For this exercise, report every line of the material that includes "document".

*****

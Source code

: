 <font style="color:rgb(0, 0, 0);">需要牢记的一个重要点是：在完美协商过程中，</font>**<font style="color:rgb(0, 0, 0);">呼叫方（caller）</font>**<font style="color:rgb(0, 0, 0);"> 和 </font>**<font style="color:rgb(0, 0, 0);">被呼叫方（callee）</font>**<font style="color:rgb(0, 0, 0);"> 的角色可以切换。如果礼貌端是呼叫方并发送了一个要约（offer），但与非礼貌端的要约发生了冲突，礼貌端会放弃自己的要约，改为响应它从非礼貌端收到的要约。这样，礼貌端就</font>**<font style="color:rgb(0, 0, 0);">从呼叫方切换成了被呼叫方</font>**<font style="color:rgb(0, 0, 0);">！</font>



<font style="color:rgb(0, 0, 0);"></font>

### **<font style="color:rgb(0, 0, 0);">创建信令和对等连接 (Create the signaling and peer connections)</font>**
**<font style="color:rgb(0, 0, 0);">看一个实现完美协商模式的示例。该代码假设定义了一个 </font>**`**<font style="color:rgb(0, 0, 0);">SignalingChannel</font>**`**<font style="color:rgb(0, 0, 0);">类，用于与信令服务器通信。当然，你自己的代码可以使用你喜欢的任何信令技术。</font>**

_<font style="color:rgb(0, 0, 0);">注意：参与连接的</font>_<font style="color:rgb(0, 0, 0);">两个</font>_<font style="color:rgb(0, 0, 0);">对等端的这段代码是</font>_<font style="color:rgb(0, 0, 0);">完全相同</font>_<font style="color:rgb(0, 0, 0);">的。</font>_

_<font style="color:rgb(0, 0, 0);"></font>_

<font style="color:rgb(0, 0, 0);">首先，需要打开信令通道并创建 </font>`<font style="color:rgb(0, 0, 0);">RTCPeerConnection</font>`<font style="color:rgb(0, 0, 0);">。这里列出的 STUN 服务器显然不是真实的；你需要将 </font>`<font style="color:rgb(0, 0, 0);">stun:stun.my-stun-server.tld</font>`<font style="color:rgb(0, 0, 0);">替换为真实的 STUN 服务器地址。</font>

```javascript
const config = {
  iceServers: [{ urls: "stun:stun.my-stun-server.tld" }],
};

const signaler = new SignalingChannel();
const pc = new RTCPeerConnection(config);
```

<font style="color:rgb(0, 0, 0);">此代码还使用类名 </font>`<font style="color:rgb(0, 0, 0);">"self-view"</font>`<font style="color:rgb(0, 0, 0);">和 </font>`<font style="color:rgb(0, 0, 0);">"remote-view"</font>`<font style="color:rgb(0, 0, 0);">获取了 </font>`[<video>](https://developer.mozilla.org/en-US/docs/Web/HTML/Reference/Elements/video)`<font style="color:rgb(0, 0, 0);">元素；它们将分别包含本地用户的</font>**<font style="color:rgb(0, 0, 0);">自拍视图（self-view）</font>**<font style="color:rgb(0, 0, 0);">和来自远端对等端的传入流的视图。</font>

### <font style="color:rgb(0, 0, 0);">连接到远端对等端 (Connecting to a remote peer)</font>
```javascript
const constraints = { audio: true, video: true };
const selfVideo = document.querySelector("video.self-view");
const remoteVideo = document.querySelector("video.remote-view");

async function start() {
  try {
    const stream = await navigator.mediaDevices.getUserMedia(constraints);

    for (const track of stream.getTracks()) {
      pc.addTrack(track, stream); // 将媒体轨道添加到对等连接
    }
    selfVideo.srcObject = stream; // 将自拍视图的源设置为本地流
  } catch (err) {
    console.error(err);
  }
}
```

*****

REPLY TO THE EXERCISE
const selfVideo = document.querySelector("video.self-view");
const remoteVideo = document.querySelector("video.remote-view");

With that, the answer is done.